Sonic... It's certainly not your fault. It wasn't anyone's, it was all my doing. My choice. I was in a place that was so dark, I couldn't see the light. I'm sorry for what happened, I really am, and I'm sorry for being selfish. Please forgive me. I know I don't deserve it with everything I've done to you... but at least do it for yourself? If you're bothered by this, I mean.

I really should thank you for making my time here very special. I'll never know anyone quite as amazing, caring or perfect as you. So, thank you. I hope you'll find a way to be happy without me.

The last time I saw you I told you I would always love you. That still stands. I'll never stop loving you, Sonic. I'm so sorry.

Love always, Amy.

There were several stains on the paper... from Amy's tears. Countless of my own were falling to the ground.

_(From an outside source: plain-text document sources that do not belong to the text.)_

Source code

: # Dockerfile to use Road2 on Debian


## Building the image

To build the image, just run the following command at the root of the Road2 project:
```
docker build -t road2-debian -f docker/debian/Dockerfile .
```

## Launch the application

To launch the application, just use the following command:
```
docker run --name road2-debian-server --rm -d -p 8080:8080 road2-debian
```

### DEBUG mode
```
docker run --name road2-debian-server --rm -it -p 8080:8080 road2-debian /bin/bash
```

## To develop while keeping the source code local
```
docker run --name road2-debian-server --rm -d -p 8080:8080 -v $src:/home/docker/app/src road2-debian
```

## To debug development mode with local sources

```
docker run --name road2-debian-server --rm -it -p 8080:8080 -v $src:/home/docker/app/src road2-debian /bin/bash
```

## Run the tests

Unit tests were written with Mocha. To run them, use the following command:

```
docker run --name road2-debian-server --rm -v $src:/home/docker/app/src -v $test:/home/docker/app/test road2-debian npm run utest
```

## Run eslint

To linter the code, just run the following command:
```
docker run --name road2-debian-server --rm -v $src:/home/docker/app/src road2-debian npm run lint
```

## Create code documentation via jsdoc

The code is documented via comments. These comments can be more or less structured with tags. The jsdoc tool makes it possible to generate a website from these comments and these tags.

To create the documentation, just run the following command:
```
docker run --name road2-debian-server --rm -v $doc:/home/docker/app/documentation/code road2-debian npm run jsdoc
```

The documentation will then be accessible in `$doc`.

It wasn't my fault. That was a lie. Amy had to have written that knowing I was going to think it was my fault. She had to be trying to make me feel better... She was that sort of person.

She always seemed so happy... even her eyes were happy. How could everything go so wrong in just a few days?

... It was my fault.

"I let you down. I'm sorry, Amy. You have no reason to apologize, none at all. It's all my fault. Everything. I... I let you down, in the worst way. I'm so sorry," I put my head in my hands, starting to sob uncontrollably.

She was gone... she was really gone, and there wasn't a damn thing I could do about it.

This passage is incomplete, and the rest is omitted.